Step 1: Understanding the Question:
We need to find the magnitude of a vector triple product $|\vec{a} \times (\vec{b} \times \vec{c})|$ where the vectors are coplanar.
Step 2: Key Formula or Approach:
1. Magnitude of cross product: $|\vec{u} \times \vec{v}| = |\vec{u}| |\vec{v}| \sin \theta_{uv}$.
2. Dot product: $\vec{b} \cdot \vec{c} = |\vec{b}| |\vec{c}| \cos \theta_{bc}$.
Step 3: Detailed Explanation:
First, find $|\vec{c}|$ using the dot product information:
$\vec{b} \cdot \vec{c} = |\vec{b}| |\vec{c}| \cos 45^\circ = 8$
$2 \times |\vec{c}| \times \frac{1}{\sqrt{2}} = 8 \implies |\vec{c}| \sqrt{2} = 8 \implies |\vec{c}| = \frac{8}{\sqrt{2}} = 4\sqrt{2}$.
Now, consider the vector $\vec{v} = \vec{b} \times \vec{c}$.

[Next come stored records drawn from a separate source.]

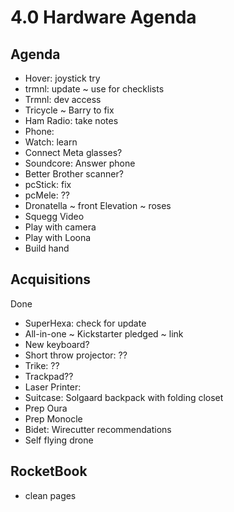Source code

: # 4.0 Hardware Agenda

## Agenda

* Hover: joystick try
* trmnl: update ~ use for checklists
* Trmnl: dev access
* Tricycle ~ Barry to fix
* Ham Radio: take notes
* Phone:
* Watch: learn
* Connect Meta glasses?
* Soundcore: Answer phone
* Better Brother scanner?
* pcStick: fix
* pcMele: ??
* Dronatella ~ front Elevation ~ roses
* Squegg Video
* Play with camera
* Play with Loona
* Build hand

## Acquisitions

Done

* SuperHexa: check for update
* All-in-one ~ Kickstarter pledged ~ link
* New keyboard?
* Short throw projector: ??
* Trike: ??
* Trackpad??
* Laser Printer:&nbsp;
* Suitcase: Solgaard backpack with folding closet
* Prep Oura
* Prep Monocle
* Bidet: Wirecutter recommendations
* Self flying drone

## RocketBook

* clean pages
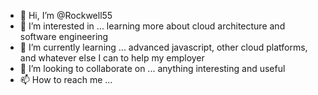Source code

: - 👋 Hi, I’m @Rockwell55
- 👀 I’m interested in ... learning more about cloud architecture and software engineering
- 🌱 I’m currently learning ... advanced javascript, other cloud platforms, and whatever else I can to help my employer
- 💞️ I’m looking to collaborate on ... anything interesting and useful
- 📫 How to reach me ... 

<!---
Rockwell55/Rockwell55 is a ✨ special ✨ repository because its `README.md` (this file) appears on your GitHub profile.
You can click the Preview link to take a look at your changes.
--->
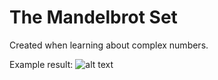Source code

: # The Mandelbrot Set
Created when learning about complex numbers. 

Example result:
![alt text](https://github.com/SaxyCat/Mandelbrot-Set/blob/master/Gallery/10000x6666_Ice.png?raw=true)
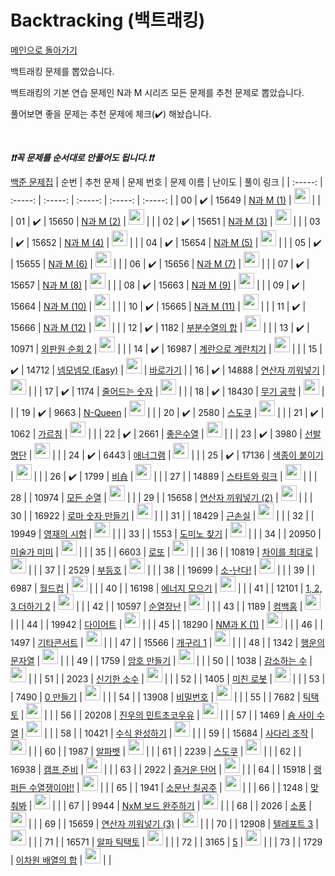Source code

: # Backtracking (백트래킹)

[메인으로 돌아가기](https://github.com/tony9402/baekjoon)

백트래킹 문제를 뽑았습니다.

백트래킹의 기본 연습 문제인 N과 M 시리즈 모든 문제를 추천 문제로 뽑았습니다.

풀어보면 좋을 문제는 추천 문제에 체크(:heavy_check_mark:) 해놨습니다.

<br>

***❗️❗️꼭 문제를 순서대로 안풀어도 됩니다.❗️❗️***

[백준 문제집](https://www.acmicpc.net/workbook/view/7135)
|          순번          |        추천 문제         |        문제 번호         |        문제 이름         |         난이도          |        풀이 링크         |
| :-----: | :-----: | :-----: | :-----: | :-----: | :-----: |
| 00 |  :heavy_check_mark:  |  15649  | <a href="http://boj.kr/15649" target="_blank">N과 M (1)</a> | <img height="25px" width="25px=" src="https://static.solved.ac/tier_small/8.svg"/> |                      |
| 01 |  :heavy_check_mark:  |  15650  | <a href="http://boj.kr/15650" target="_blank">N과 M (2)</a> | <img height="25px" width="25px=" src="https://static.solved.ac/tier_small/8.svg"/> |                      |
| 02 |  :heavy_check_mark:  |  15651  | <a href="http://boj.kr/15651" target="_blank">N과 M (3)</a> | <img height="25px" width="25px=" src="https://static.solved.ac/tier_small/8.svg"/> |                      |
| 03 |  :heavy_check_mark:  |  15652  | <a href="http://boj.kr/15652" target="_blank">N과 M (4)</a> | <img height="25px" width="25px=" src="https://static.solved.ac/tier_small/8.svg"/> |                      |
| 04 |  :heavy_check_mark:  |  15654  | <a href="http://boj.kr/15654" target="_blank">N과 M (5)</a> | <img height="25px" width="25px=" src="https://static.solved.ac/tier_small/8.svg"/> |                      |
| 05 |  :heavy_check_mark:  |  15655  | <a href="http://boj.kr/15655" target="_blank">N과 M (6)</a> | <img height="25px" width="25px=" src="https://static.solved.ac/tier_small/8.svg"/> |                      |
| 06 |  :heavy_check_mark:  |  15656  | <a href="http://boj.kr/15656" target="_blank">N과 M (7)</a> | <img height="25px" width="25px=" src="https://static.solved.ac/tier_small/8.svg"/> |                      |
| 07 |  :heavy_check_mark:  |  15657  | <a href="http://boj.kr/15657" target="_blank">N과 M (8)</a> | <img height="25px" width="25px=" src="https://static.solved.ac/tier_small/8.svg"/> |                      |
| 08 |  :heavy_check_mark:  |  15663  | <a href="http://boj.kr/15663" target="_blank">N과 M (9)</a> | <img height="25px" width="25px=" src="https://static.solved.ac/tier_small/9.svg"/> |                      |
| 09 |  :heavy_check_mark:  |  15664  | <a href="http://boj.kr/15664" target="_blank">N과 M (10)</a> | <img height="25px" width="25px=" src="https://static.solved.ac/tier_small/9.svg"/> |                      |
| 10 |  :heavy_check_mark:  |  15665  | <a href="http://boj.kr/15665" target="_blank">N과 M (11)</a> | <img height="25px" width="25px=" src="https://static.solved.ac/tier_small/9.svg"/> |                      |
| 11 |  :heavy_check_mark:  |  15666  | <a href="http://boj.kr/15666" target="_blank">N과 M (12)</a> | <img height="25px" width="25px=" src="https://static.solved.ac/tier_small/9.svg"/> |                      |
| 12 |  :heavy_check_mark:  |  1182   | <a href="http://boj.kr/1182" target="_blank">부분수열의 합</a> | <img height="25px" width="25px=" src="https://static.solved.ac/tier_small/9.svg"/> |                      |
| 13 |  :heavy_check_mark:  |  10971  | <a href="http://boj.kr/10971" target="_blank">외판원 순회 2</a> | <img height="25px" width="25px=" src="https://static.solved.ac/tier_small/9.svg"/> |                      |
| 14 |  :heavy_check_mark:  |  16987  | <a href="http://boj.kr/16987" target="_blank">계란으로 계란치기</a> | <img height="25px" width="25px=" src="https://static.solved.ac/tier_small/9.svg"/> |                      |
| 15 |  :heavy_check_mark:  |  14712  | <a href="http://boj.kr/14712" target="_blank">넴모넴모 (Easy)</a> | <img height="25px" width="25px=" src="https://static.solved.ac/tier_small/9.svg"/> | <a href="./../solution/backtracking/14712">바로가기</a> |
| 16 |  :heavy_check_mark:  |  14888  | <a href="http://boj.kr/14888" target="_blank">연산자 끼워넣기</a> | <img height="25px" width="25px=" src="https://static.solved.ac/tier_small/10.svg"/> |                      |
| 17 |  :heavy_check_mark:  |  1174   | <a href="http://boj.kr/1174" target="_blank">줄어드는 숫자</a> | <img height="25px" width="25px=" src="https://static.solved.ac/tier_small/10.svg"/> |                      |
| 18 |  :heavy_check_mark:  |  18430  | <a href="http://boj.kr/18430" target="_blank">무기 공학</a> | <img height="25px" width="25px=" src="https://static.solved.ac/tier_small/10.svg"/> |                      |
| 19 |  :heavy_check_mark:  |  9663   | <a href="http://boj.kr/9663" target="_blank">N-Queen</a> | <img height="25px" width="25px=" src="https://static.solved.ac/tier_small/11.svg"/> |                      |
| 20 |  :heavy_check_mark:  |  2580   | <a href="http://boj.kr/2580" target="_blank">스도쿠</a> | <img height="25px" width="25px=" src="https://static.solved.ac/tier_small/12.svg"/> |                      |
| 21 |  :heavy_check_mark:  |  1062   | <a href="http://boj.kr/1062" target="_blank">가르침</a> | <img height="25px" width="25px=" src="https://static.solved.ac/tier_small/12.svg"/> |                      |
| 22 |  :heavy_check_mark:  |  2661   | <a href="http://boj.kr/2661" target="_blank">좋은수열</a> | <img height="25px" width="25px=" src="https://static.solved.ac/tier_small/12.svg"/> |                      |
| 23 |  :heavy_check_mark:  |  3980   | <a href="http://boj.kr/3980" target="_blank">선발 명단</a> | <img height="25px" width="25px=" src="https://static.solved.ac/tier_small/12.svg"/> |                      |
| 24 |  :heavy_check_mark:  |  6443   | <a href="http://boj.kr/6443" target="_blank">애너그램</a> | <img height="25px" width="25px=" src="https://static.solved.ac/tier_small/13.svg"/> |                      |
| 25 |  :heavy_check_mark:  |  17136  | <a href="http://boj.kr/17136" target="_blank">색종이 붙이기</a> | <img height="25px" width="25px=" src="https://static.solved.ac/tier_small/14.svg"/> |                      |
| 26 |  :heavy_check_mark:  |  1799   | <a href="http://boj.kr/1799" target="_blank">비숍</a> | <img height="25px" width="25px=" src="https://static.solved.ac/tier_small/14.svg"/> |                      |
| 27 |                      |  14889  | <a href="http://boj.kr/14889" target="_blank">스타트와 링크</a> | <img height="25px" width="25px=" src="https://static.solved.ac/tier_small/8.svg"/> |                      |
| 28 |                      |  10974  | <a href="http://boj.kr/10974" target="_blank">모든 순열</a> | <img height="25px" width="25px=" src="https://static.solved.ac/tier_small/8.svg"/> |                      |
| 29 |                      |  15658  | <a href="http://boj.kr/15658" target="_blank">연산자 끼워넣기 (2)</a> | <img height="25px" width="25px=" src="https://static.solved.ac/tier_small/8.svg"/> |                      |
| 30 |                      |  16922  | <a href="http://boj.kr/16922" target="_blank">로마 숫자 만들기</a> | <img height="25px" width="25px=" src="https://static.solved.ac/tier_small/8.svg"/> |                      |
| 31 |                      |  18429  | <a href="http://boj.kr/18429" target="_blank">근손실</a> | <img height="25px" width="25px=" src="https://static.solved.ac/tier_small/8.svg"/> |                      |
| 32 |                      |  19949  | <a href="http://boj.kr/19949" target="_blank">영재의 시험</a> | <img height="25px" width="25px=" src="https://static.solved.ac/tier_small/8.svg"/> |                      |
| 33 |                      |  1553   | <a href="http://boj.kr/1553" target="_blank">도미노 찾기</a> | <img height="25px" width="25px=" src="https://static.solved.ac/tier_small/8.svg"/> |                      |
| 34 |                      |  20950  | <a href="http://boj.kr/20950" target="_blank">미술가 미미</a> | <img height="25px" width="25px=" src="https://static.solved.ac/tier_small/9.svg"/> |                      |
| 35 |                      |  6603   | <a href="http://boj.kr/6603" target="_blank">로또</a> | <img height="25px" width="25px=" src="https://static.solved.ac/tier_small/9.svg"/> |                      |
| 36 |                      |  10819  | <a href="http://boj.kr/10819" target="_blank">차이를 최대로</a> | <img height="25px" width="25px=" src="https://static.solved.ac/tier_small/9.svg"/> |                      |
| 37 |                      |  2529   | <a href="http://boj.kr/2529" target="_blank">부등호</a> | <img height="25px" width="25px=" src="https://static.solved.ac/tier_small/9.svg"/> |                      |
| 38 |                      |  19699  | <a href="http://boj.kr/19699" target="_blank">소-난다!</a> | <img height="25px" width="25px=" src="https://static.solved.ac/tier_small/9.svg"/> |                      |
| 39 |                      |  6987   | <a href="http://boj.kr/6987" target="_blank">월드컵</a> | <img height="25px" width="25px=" src="https://static.solved.ac/tier_small/10.svg"/> |                      |
| 40 |                      |  16198  | <a href="http://boj.kr/16198" target="_blank">에너지 모으기</a> | <img height="25px" width="25px=" src="https://static.solved.ac/tier_small/10.svg"/> |                      |
| 41 |                      |  12101  | <a href="http://boj.kr/12101" target="_blank">1, 2, 3 더하기 2</a> | <img height="25px" width="25px=" src="https://static.solved.ac/tier_small/10.svg"/> |                      |
| 42 |                      |  10597  | <a href="http://boj.kr/10597" target="_blank">순열장난</a> | <img height="25px" width="25px=" src="https://static.solved.ac/tier_small/10.svg"/> |                      |
| 43 |                      |  1189   | <a href="http://boj.kr/1189" target="_blank">컴백홈</a> | <img height="25px" width="25px=" src="https://static.solved.ac/tier_small/10.svg"/> |                      |
| 44 |                      |  19942  | <a href="http://boj.kr/19942" target="_blank">다이어트</a> | <img height="25px" width="25px=" src="https://static.solved.ac/tier_small/10.svg"/> |                      |
| 45 |                      |  18290  | <a href="http://boj.kr/18290" target="_blank">NM과 K (1)</a> | <img height="25px" width="25px=" src="https://static.solved.ac/tier_small/10.svg"/> |                      |
| 46 |                      |  1497   | <a href="http://boj.kr/1497" target="_blank">기타콘서트</a> | <img height="25px" width="25px=" src="https://static.solved.ac/tier_small/10.svg"/> |                      |
| 47 |                      |  15566  | <a href="http://boj.kr/15566" target="_blank">개구리 1</a> | <img height="25px" width="25px=" src="https://static.solved.ac/tier_small/10.svg"/> |                      |
| 48 |                      |  1342   | <a href="http://boj.kr/1342" target="_blank">행운의 문자열</a> | <img height="25px" width="25px=" src="https://static.solved.ac/tier_small/10.svg"/> |                      |
| 49 |                      |  1759   | <a href="http://boj.kr/1759" target="_blank">암호 만들기</a> | <img height="25px" width="25px=" src="https://static.solved.ac/tier_small/11.svg"/> |                      |
| 50 |                      |  1038   | <a href="http://boj.kr/1038" target="_blank">감소하는 수</a> | <img height="25px" width="25px=" src="https://static.solved.ac/tier_small/11.svg"/> |                      |
| 51 |                      |  2023   | <a href="http://boj.kr/2023" target="_blank">신기한 소수</a> | <img height="25px" width="25px=" src="https://static.solved.ac/tier_small/11.svg"/> |                      |
| 52 |                      |  1405   | <a href="http://boj.kr/1405" target="_blank">미친 로봇</a> | <img height="25px" width="25px=" src="https://static.solved.ac/tier_small/11.svg"/> |                      |
| 53 |                      |  7490   | <a href="http://boj.kr/7490" target="_blank">0 만들기</a> | <img height="25px" width="25px=" src="https://static.solved.ac/tier_small/11.svg"/> |                      |
| 54 |                      |  13908  | <a href="http://boj.kr/13908" target="_blank">비밀번호</a> | <img height="25px" width="25px=" src="https://static.solved.ac/tier_small/11.svg"/> |                      |
| 55 |                      |  7682   | <a href="http://boj.kr/7682" target="_blank">틱택토</a> | <img height="25px" width="25px=" src="https://static.solved.ac/tier_small/11.svg"/> |                      |
| 56 |                      |  20208  | <a href="http://boj.kr/20208" target="_blank">진우의 민트초코우유</a> | <img height="25px" width="25px=" src="https://static.solved.ac/tier_small/11.svg"/> |                      |
| 57 |                      |  1469   | <a href="http://boj.kr/1469" target="_blank">숌 사이 수열</a> | <img height="25px" width="25px=" src="https://static.solved.ac/tier_small/11.svg"/> |                      |
| 58 |                      |  10421  | <a href="http://boj.kr/10421" target="_blank">수식 완성하기</a> | <img height="25px" width="25px=" src="https://static.solved.ac/tier_small/11.svg"/> |                      |
| 59 |                      |  15684  | <a href="http://boj.kr/15684" target="_blank">사다리 조작</a> | <img height="25px" width="25px=" src="https://static.solved.ac/tier_small/12.svg"/> |                      |
| 60 |                      |  1987   | <a href="http://boj.kr/1987" target="_blank">알파벳</a> | <img height="25px" width="25px=" src="https://static.solved.ac/tier_small/12.svg"/> |                      |
| 61 |                      |  2239   | <a href="http://boj.kr/2239" target="_blank">스도쿠</a> | <img height="25px" width="25px=" src="https://static.solved.ac/tier_small/12.svg"/> |                      |
| 62 |                      |  16938  | <a href="http://boj.kr/16938" target="_blank">캠프 준비</a> | <img height="25px" width="25px=" src="https://static.solved.ac/tier_small/12.svg"/> |                      |
| 63 |                      |  2922   | <a href="http://boj.kr/2922" target="_blank">즐거운 단어</a> | <img height="25px" width="25px=" src="https://static.solved.ac/tier_small/12.svg"/> |                      |
| 64 |                      |  15918  | <a href="http://boj.kr/15918" target="_blank">랭퍼든 수열쟁이야!!</a> | <img height="25px" width="25px=" src="https://static.solved.ac/tier_small/12.svg"/> |                      |
| 65 |                      |  1941   | <a href="http://boj.kr/1941" target="_blank">소문난 칠공주</a> | <img height="25px" width="25px=" src="https://static.solved.ac/tier_small/13.svg"/> |                      |
| 66 |                      |  1248   | <a href="http://boj.kr/1248" target="_blank">맞춰봐</a> | <img height="25px" width="25px=" src="https://static.solved.ac/tier_small/13.svg"/> |                      |
| 67 |                      |  9944   | <a href="http://boj.kr/9944" target="_blank">NxM 보드 완주하기</a> | <img height="25px" width="25px=" src="https://static.solved.ac/tier_small/13.svg"/> |                      |
| 68 |                      |  2026   | <a href="http://boj.kr/2026" target="_blank">소풍</a> | <img height="25px" width="25px=" src="https://static.solved.ac/tier_small/13.svg"/> |                      |
| 69 |                      |  15659  | <a href="http://boj.kr/15659" target="_blank">연산자 끼워넣기 (3)</a> | <img height="25px" width="25px=" src="https://static.solved.ac/tier_small/13.svg"/> |                      |
| 70 |                      |  12908  | <a href="http://boj.kr/12908" target="_blank">텔레포트 3</a> | <img height="25px" width="25px=" src="https://static.solved.ac/tier_small/13.svg"/> |                      |
| 71 |                      |  16571  | <a href="http://boj.kr/16571" target="_blank">알파 틱택토</a> | <img height="25px" width="25px=" src="https://static.solved.ac/tier_small/14.svg"/> |                      |
| 72 |                      |  3165   | <a href="http://boj.kr/3165" target="_blank">5</a> | <img height="25px" width="25px=" src="https://static.solved.ac/tier_small/14.svg"/> |                      |
| 73 |                      |  1729   | <a href="http://boj.kr/1729" target="_blank">이차원 배열의 합</a> | <img height="25px" width="25px=" src="https://static.solved.ac/tier_small/15.svg"/> |                      |

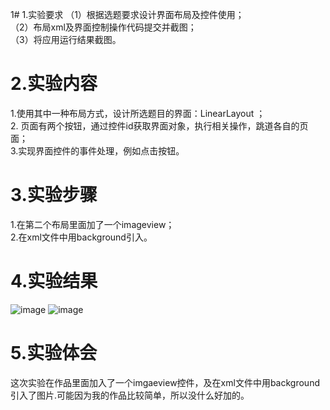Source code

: 1# 1.实验要求
（1）根据选题要求设计界面布局及控件使用；  
（2）布局xml及界面控制操作代码提交并截图；  
（3）将应用运行结果截图。  
# 2.实验内容
1.使用其中一种布局方式，设计所选题目的界面：LinearLayout ；    
2. 页面有两个按钮，通过控件id获取界面对象，执行相关操作，跳道各自的页面；  
3.实现界面控件的事件处理，例如点击按钮。
# 3.实验步骤
1.在第二个布局里面加了一个imageview；  
2.在xml文件中用background引入。  
# 4.实验结果
![image](https://github.com/woliuCN/android-labs-2018/blob/master/com1614080901235/3.png)
![image](https://github.com/woliuCN/android-labs-2018/blob/master/com1614080901235/4.png)

# 5.实验体会

这次实验在作品里面加入了一个imgaeview控件，及在xml文件中用background引入了图片.可能因为我的作品比较简单，所以没什么好加的。
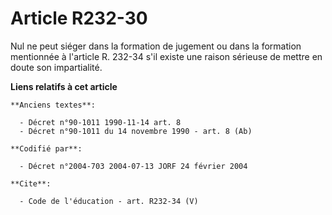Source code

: # Article R232-30

Nul ne peut siéger dans la formation de jugement ou dans la formation mentionnée à l'article R. 232-34 s'il existe une raison
sérieuse de mettre en doute son impartialité.

**Liens relatifs à cet article**

	**Anciens textes**:

	  - Décret n°90-1011 1990-11-14 art. 8
	  - Décret n°90-1011 du 14 novembre 1990 - art. 8 (Ab)

	**Codifié par**:

	  - Décret n°2004-703 2004-07-13 JORF 24 février 2004

	**Cite**:

	  - Code de l'éducation - art. R232-34 (V)
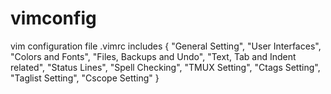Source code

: # vimconfig
vim configuration file .vimrc includes {
  "General Setting",
  "User Interfaces",
  "Colors and Fonts",
  "Files, Backups and Undo",
  "Text, Tab and Indent related",
  "Status Lines",
  "Spell Checking",
  "TMUX Setting",
  "Ctags Setting",
  "Taglist Setting",
  "Cscope Setting"
}
  

  
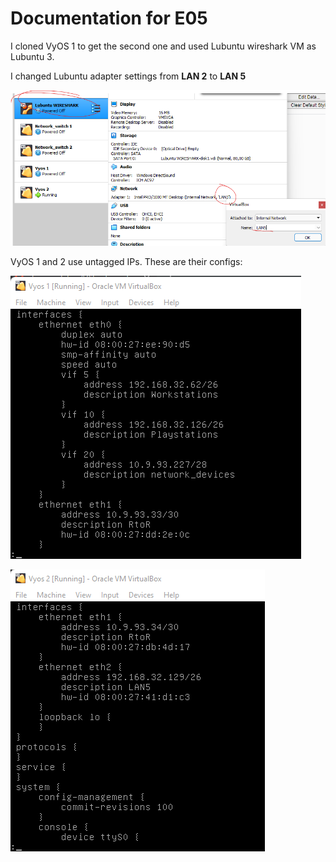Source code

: # Documentation for E05

I cloned VyOS 1 to get the second one and used Lubuntu wireshark VM as Lubuntu 3.

I changed Lubuntu adapter settings from **LAN 2** to **LAN 5**

![](./E05/wschange.png) 

VyOS 1 and 2 use untagged IPs. These are their configs:

![](./E05/vyos1.png) 

![](./E05/vyos2.png)

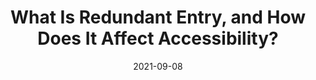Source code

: ---
date: 2021-09-08
permalink: false
publisher: boiaorg
tags:
  - accessibility
  - usability
target_url: https://www.boia.org/blog/what-is-redundant-entry-and-how-does-it-affect-accessibility
title: What Is Redundant Entry, and How Does It Affect Accessibility?
---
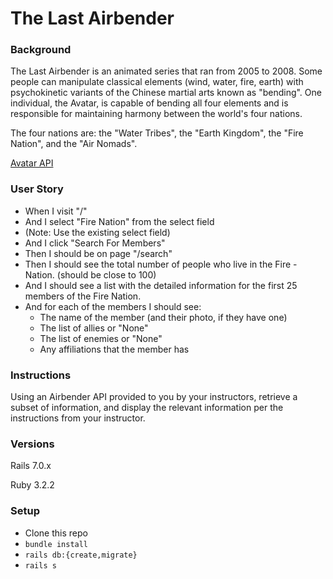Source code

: # The Last Airbender

### Background

The Last Airbender is an animated series that ran from 2005 to 2008. Some people can manipulate classical elements (wind, water, fire, earth) with psychokinetic variants of the Chinese martial arts known as "bending". One individual, the Avatar, is capable of bending all four elements and is responsible for maintaining harmony between the world's four nations.

The four nations are: the "Water Tribes", the "Earth Kingdom", the "Fire Nation", and the "Air Nomads".

[Avatar API](https://last-airbender-api.fly.dev/)

### User Story

- When I visit "/"
- And I select "Fire Nation" from the select field
- (Note: Use the existing select field)
- And I click "Search For Members"
- Then I should be on page "/search"
- Then I should see the total number of people who live in the Fire - Nation. (should be close to 100)
- And I should see a list with the detailed information for the first 25 members of the Fire Nation.
- And for each of the members I should see:
  - The name of the member (and their photo, if they have one)
  - The list of allies or "None"
  - The list of enemies or "None"
  - Any affiliations that the member has


### Instructions

Using an Airbender API provided to you by your instructors, retrieve a subset of information, and display the relevant information per the instructions from your instructor.

### Versions

Rails 7.0.x

Ruby 3.2.2

### Setup

- Clone this repo
- `bundle install`
- `rails db:{create,migrate}`
- `rails s`
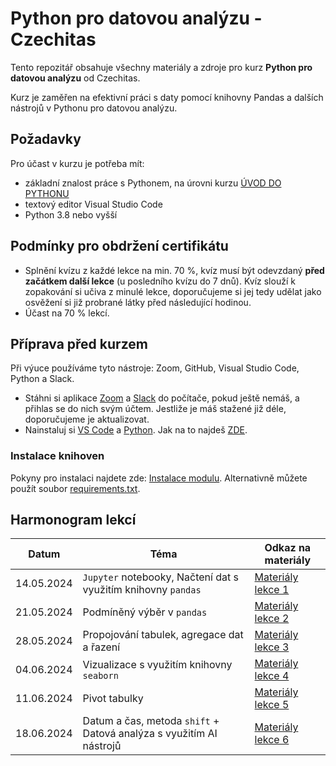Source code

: # Python pro datovou analýzu - Czechitas

Tento repozitář obsahuje všechny materiály a zdroje pro kurz **Python pro datovou analýzu** od Czechitas. 

Kurz je zaměřen na efektivní práci s daty pomocí knihovny Pandas a dalších nástrojů v Pythonu pro datovou analýzu.

## Požadavky
Pro účast v kurzu je potřeba mít:
- základní znalost práce s Pythonem, na úrovni kurzu [ÚVOD DO PYTHONU](https://www.czechitas.cz/kurzy/uvod-do-pythonu)
- textový editor Visual Studio Code
- Python 3.8 nebo vyšší

## Podmínky pro obdržení certifikátu
- Splnění kvízu z každé lekce na min. 70 %, kvíz musí být odevzdaný **před začátkem další lekce** (u posledního kvízu do 7 dnů). Kvíz slouží k zopakování si učiva z minulé lekce, doporučujeme si jej tedy udělat jako osvěžení si již probrané látky před následující hodinou.
- Účast na 70 % lekcí.


## Příprava před kurzem

Při výuce používáme tyto nástroje: Zoom, GitHub, Visual Studio Code, Python a Slack.

- Stáhni si aplikace [Zoom](https://zoom.us/download) a [Slack](https://slack.com/) do počítače, pokud ještě nemáš, a přihlas se do nich svým účtem. Jestliže je máš stažené již déle, doporučujeme je aktualizovat.
- Nainstaluj si [VS Code](https://code.visualstudio.com/download) a [Python](https://marketplace.visualstudio.com/items?itemName=ms-python.python). Jak na to najdeš [ZDE](https://kodim.cz/programovani/uvod-do-progr-1/priprava/jazyky-nastroje/instalace-python).

### Instalace knihoven
Pokyny pro instalaci najdete zde: [Instalace modulu](https://kodim.cz/analyza-dat/python-data-1/python-pro-data-1/instalace/instalace-modulu). Alternativně můžete použít soubor [requirements.txt](requirements.txt). 

## Harmonogram lekcí

| Datum       | Téma                                                      | Odkaz na materiály                          |
|-------------|-----------------------------------------------------------|---------------------------------------------|
| 14.05.2024  | `Jupyter` notebooky, Načtení dat s využitím knihovny `pandas` | [Materiály lekce 1](notebooks/lekce-01) |
| 21.05.2024  | Podmíněný výběr v `pandas`                                    | [Materiály lekce 2](notebooks/lekce-02) |
| 28.05.2024  | Propojování tabulek, agregace dat a řazení | [Materiály lekce 3](notebooks/lekce-03) |
| 04.06.2024  | Vizualizace s využitím knihovny `seaborn`                   | [Materiály lekce 4](notebooks/lekce-04) |
| 11.06.2024  | Pivot tabulky                  | [Materiály lekce 5](notebooks/lekce-05) |
| 18.06.2024  | Datum a čas, metoda `shift`  + Datová analýza s využitím AI nástrojů                     | [Materiály lekce 6](notebooks/lekce-06) |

The magnitude is $|\vec{v}| = |\vec{b}| |\vec{c}| \sin 45^\circ = 2 \times 4\sqrt{2} \times \frac{1}{\sqrt{2}} = 8$.
The vector $\vec{b} \times \vec{c}$ is perpendicular to the plane containing $\vec{b}$ and $\vec{c}$.
Since $\vec{a}, \vec{b}, \vec{c}$ are coplanar, $\vec{a}$ lies in that same plane.
Therefore, $\vec{a}$ is perpendicular to $\vec{b} \times \vec{c}$ (the angle is $90^\circ$).
Then, $|\vec{a} \times (\vec{b} \times \vec{c})| = |\vec{a}| |\vec{b} \times \vec{c}| \sin 90^\circ$.
$|\vec{a} \times (\vec{b} \times \vec{c})| = 1 \times 8 \times 1 = 8$.
Step 4: Final Answer:
The value is 8.